▸ Exercise requirements
Give the data again in full. Keep every line the same.

▸ Exercise materials
..............................

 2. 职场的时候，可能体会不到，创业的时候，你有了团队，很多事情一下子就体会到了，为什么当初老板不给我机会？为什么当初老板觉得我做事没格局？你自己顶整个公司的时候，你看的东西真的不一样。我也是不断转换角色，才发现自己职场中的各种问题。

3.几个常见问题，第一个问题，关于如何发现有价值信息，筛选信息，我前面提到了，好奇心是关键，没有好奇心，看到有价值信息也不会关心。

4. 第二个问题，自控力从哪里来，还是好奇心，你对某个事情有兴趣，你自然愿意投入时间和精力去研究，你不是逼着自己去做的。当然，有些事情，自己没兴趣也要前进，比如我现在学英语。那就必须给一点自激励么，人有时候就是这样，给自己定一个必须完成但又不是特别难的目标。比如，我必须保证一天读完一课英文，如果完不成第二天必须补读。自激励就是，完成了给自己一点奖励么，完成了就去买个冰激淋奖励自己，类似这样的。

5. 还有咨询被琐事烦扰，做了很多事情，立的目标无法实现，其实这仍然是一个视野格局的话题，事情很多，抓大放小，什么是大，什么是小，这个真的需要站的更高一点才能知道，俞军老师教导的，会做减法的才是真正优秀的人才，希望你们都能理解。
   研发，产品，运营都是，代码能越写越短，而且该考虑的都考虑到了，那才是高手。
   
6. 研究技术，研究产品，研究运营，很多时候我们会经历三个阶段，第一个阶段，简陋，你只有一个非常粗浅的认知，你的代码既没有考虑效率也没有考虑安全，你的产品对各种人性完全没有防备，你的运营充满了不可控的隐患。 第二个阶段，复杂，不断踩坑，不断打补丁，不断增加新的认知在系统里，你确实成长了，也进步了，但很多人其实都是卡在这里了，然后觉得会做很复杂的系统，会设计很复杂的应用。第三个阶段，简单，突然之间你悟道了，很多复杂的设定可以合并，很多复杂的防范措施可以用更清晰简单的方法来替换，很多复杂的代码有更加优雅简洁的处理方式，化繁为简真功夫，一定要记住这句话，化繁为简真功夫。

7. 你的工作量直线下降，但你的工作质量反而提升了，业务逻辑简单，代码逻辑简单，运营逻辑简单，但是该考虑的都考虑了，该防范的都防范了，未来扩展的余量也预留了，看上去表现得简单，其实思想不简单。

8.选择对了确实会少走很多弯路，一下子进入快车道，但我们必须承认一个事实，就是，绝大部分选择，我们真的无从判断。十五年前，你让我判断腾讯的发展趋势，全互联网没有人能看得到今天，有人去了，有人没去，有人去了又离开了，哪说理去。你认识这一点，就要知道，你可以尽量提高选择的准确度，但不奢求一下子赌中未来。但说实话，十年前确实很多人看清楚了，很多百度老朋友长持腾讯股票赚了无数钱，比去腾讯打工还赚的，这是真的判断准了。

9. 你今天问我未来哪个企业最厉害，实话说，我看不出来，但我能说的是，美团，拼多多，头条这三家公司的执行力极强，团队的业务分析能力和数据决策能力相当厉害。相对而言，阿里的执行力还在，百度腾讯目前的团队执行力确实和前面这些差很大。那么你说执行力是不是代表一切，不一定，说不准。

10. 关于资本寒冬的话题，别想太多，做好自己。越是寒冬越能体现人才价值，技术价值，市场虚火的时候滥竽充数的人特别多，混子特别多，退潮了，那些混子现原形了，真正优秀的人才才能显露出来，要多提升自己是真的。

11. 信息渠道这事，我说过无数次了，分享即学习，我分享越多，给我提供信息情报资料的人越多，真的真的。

..............................

▸ Task solution
 2. 职场的时候，可能体会不到，创业的时候，你有了团队，很多事情一下子就体会到了，为什么当初老板不给我机会？为什么当初老板觉得我做事没格局？你自己顶整个公司的时候，你看的东西真的不一样。我也是不断转换角色，才发现自己职场中的各种问题。

3.几个常见问题，第一个问题，关于如何发现有价值信息，筛选信息，我前面提到了，好奇心是关键，没有好奇心，看到有价值信息也不会关心。

4. 第二个问题，自控力从哪里来，还是好奇心，你对某个事情有兴趣，你自然愿意投入时间和精力去研究，你不是逼着自己去做的。当然，有些事情，自己没兴趣也要前进，比如我现在学英语。那就必须给一点自激励么，人有时候就是这样，给自己定一个必须完成但又不是特别难的目标。比如，我必须保证一天读完一课英文，如果完不成第二天必须补读。自激励就是，完成了给自己一点奖励么，完成了就去买个冰激淋奖励自己，类似这样的。

5. 还有咨询被琐事烦扰，做了很多事情，立的目标无法实现，其实这仍然是一个视野格局的话题，事情很多，抓大放小，什么是大，什么是小，这个真的需要站的更高一点才能知道，俞军老师教导的，会做减法的才是真正优秀的人才，希望你们都能理解。
   研发，产品，运营都是，代码能越写越短，而且该考虑的都考虑到了，那才是高手。
   
6. 研究技术，研究产品，研究运营，很多时候我们会经历三个阶段，第一个阶段，简陋，你只有一个非常粗浅的认知，你的代码既没有考虑效率也没有考虑安全，你的产品对各种人性完全没有防备，你的运营充满了不可控的隐患。 第二个阶段，复杂，不断踩坑，不断打补丁，不断增加新的认知在系统里，你确实成长了，也进步了，但很多人其实都是卡在这里了，然后觉得会做很复杂的系统，会设计很复杂的应用。第三个阶段，简单，突然之间你悟道了，很多复杂的设定可以合并，很多复杂的防范措施可以用更清晰简单的方法来替换，很多复杂的代码有更加优雅简洁的处理方式，化繁为简真功夫，一定要记住这句话，化繁为简真功夫。

7. 你的工作量直线下降，但你的工作质量反而提升了，业务逻辑简单，代码逻辑简单，运营逻辑简单，但是该考虑的都考虑了，该防范的都防范了，未来扩展的余量也预留了，看上去表现得简单，其实思想不简单。

8.选择对了确实会少走很多弯路，一下子进入快车道，但我们必须承认一个事实，就是，绝大部分选择，我们真的无从判断。十五年前，你让我判断腾讯的发展趋势，全互联网没有人能看得到今天，有人去了，有人没去，有人去了又离开了，哪说理去。你认识这一点，就要知道，你可以尽量提高选择的准确度，但不奢求一下子赌中未来。但说实话，十年前确实很多人看清楚了，很多百度老朋友长持腾讯股票赚了无数钱，比去腾讯打工还赚的，这是真的判断准了。

9. 你今天问我未来哪个企业最厉害，实话说，我看不出来，但我能说的是，美团，拼多多，头条这三家公司的执行力极强，团队的业务分析能力和数据决策能力相当厉害。相对而言，阿里的执行力还在，百度腾讯目前的团队执行力确实和前面这些差很大。那么你说执行力是不是代表一切，不一定，说不准。

10. 关于资本寒冬的话题，别想太多，做好自己。越是寒冬越能体现人才价值，技术价值，市场虚火的时候滥竽充数的人特别多，混子特别多，退潮了，那些混子现原形了，真正优秀的人才才能显露出来，要多提升自己是真的。

11. 信息渠道这事，我说过无数次了，分享即学习，我分享越多，给我提供信息情报资料的人越多，真的真的。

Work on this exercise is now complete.